Beyond Nash Equilibrium: Achieving Bayesian Perfect Equilibrium with Belief Update Fictitious Play
Qi Ju, Zhemei Fang, Yunfeng Luo
TL;DR
This paper introduces Belief Update Fictitious Play (BUFP), a belief-aware extension of FP designed to reach Bayesian Perfect Equilibrium ($BPE$) in extensive-form games with incomplete information. BUFP integrates belief updates inspired by Bayesian Action Decoder with generalized weakened fictitious play (GWFP) and employs adjustable iteration stepsizes to converge toward both Nash Equilibrium ($NE$) and $BPE$, demonstrating notable gains over CFR in dominated-strategy settings on 5-Leduc poker. The authors prove BUFP(EF) aligns with GWFP under Extensible Form Fictitious Play stepsizes and validate convergence through theoretical conditions and empirical experiments, including Kuhn and Leduc poker. They also provide a public-code release and discuss future work to broaden BUFP with additional FP variants and efficiency improvements, expanding its applicability to strategic decision-making under irrational or suboptimal opponent behavior.
Abstract
In the domain of machine learning and game theory, the quest for Nash Equilibrium (NE) in extensive-form games with incomplete information is challenging yet crucial for enhancing AI's decision-making support under varied scenarios.

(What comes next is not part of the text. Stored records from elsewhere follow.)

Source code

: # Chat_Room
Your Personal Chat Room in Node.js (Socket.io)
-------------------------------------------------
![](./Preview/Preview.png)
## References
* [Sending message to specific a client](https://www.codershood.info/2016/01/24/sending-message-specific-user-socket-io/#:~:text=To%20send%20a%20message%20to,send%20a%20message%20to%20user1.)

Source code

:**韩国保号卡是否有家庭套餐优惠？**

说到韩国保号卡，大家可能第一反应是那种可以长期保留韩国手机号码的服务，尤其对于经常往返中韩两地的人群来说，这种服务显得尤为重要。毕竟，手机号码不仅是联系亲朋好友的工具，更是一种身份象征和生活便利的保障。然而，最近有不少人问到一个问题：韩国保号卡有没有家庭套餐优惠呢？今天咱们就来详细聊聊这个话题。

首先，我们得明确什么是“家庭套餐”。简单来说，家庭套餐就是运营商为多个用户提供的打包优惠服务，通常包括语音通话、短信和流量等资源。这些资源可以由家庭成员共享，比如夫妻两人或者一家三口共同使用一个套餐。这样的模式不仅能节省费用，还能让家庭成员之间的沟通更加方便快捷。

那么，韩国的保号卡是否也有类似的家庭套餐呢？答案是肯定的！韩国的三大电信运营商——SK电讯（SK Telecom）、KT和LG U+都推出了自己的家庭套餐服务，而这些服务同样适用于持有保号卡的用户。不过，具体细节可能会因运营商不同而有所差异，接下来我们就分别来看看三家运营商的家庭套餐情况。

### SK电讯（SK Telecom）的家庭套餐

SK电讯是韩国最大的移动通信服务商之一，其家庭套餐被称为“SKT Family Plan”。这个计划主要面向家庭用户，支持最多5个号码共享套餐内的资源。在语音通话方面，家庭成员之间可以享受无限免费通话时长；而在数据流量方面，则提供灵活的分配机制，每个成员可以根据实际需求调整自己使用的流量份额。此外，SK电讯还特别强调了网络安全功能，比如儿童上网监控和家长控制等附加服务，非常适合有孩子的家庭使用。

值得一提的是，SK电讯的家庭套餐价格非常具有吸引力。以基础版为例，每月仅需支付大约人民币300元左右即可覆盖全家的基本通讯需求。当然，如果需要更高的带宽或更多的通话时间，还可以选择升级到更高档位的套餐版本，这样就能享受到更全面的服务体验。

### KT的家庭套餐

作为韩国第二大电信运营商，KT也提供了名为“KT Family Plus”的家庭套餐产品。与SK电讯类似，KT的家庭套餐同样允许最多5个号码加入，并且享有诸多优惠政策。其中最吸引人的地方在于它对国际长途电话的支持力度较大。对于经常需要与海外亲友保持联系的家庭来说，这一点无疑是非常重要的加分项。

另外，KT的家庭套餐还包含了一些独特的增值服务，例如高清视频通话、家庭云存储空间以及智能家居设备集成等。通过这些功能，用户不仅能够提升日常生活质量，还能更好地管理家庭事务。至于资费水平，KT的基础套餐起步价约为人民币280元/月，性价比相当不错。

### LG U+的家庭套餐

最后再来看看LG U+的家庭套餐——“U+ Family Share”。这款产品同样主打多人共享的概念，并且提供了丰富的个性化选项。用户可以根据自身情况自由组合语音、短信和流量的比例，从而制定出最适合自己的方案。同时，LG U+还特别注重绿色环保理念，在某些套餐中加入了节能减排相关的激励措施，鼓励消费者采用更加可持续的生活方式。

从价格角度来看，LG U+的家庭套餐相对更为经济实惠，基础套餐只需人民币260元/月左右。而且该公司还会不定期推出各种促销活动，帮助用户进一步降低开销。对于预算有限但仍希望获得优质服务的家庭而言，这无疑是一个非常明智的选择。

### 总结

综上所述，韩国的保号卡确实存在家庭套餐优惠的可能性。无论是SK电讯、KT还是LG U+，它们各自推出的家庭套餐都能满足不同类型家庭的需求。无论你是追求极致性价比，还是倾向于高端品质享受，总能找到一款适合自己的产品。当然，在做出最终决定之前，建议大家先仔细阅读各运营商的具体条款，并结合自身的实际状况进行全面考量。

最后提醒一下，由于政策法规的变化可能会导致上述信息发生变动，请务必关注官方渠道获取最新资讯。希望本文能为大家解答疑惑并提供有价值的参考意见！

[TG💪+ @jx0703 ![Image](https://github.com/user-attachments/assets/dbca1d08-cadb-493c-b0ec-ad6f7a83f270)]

Traditional Counterfactual Regret Minimization (CFR) techniques excel in navigating towards NE, focusing on scenarios where opponents deploy optimal strategies. However, the essence of machine learning in strategic game play extends beyond reacting to optimal moves; it encompasses aiding human decision-making in all circumstances. This includes not only crafting responses to optimal strategies but also recovering from suboptimal decisions and capitalizing on opponents' errors. Herein lies the significance of transitioning from NE to Bayesian Perfect Equilibrium (BPE), which accounts for every possible condition, including the irrationality of opponents. To bridge this gap, we propose Belief Update Fictitious Play (BUFP), which innovatively blends fictitious play with belief to target BPE, a more comprehensive equilibrium concept than NE. Specifically, through adjusting iteration stepsizes, BUFP allows for strategic convergence to both NE and BPE. For instance, in our experiments, BUFP(EF) leverages the stepsize of Extensive Form Fictitious Play (EFFP) to achieve BPE, outperforming traditional CFR by securing a 48.53\% increase in benefits in scenarios characterized by dominated strategies.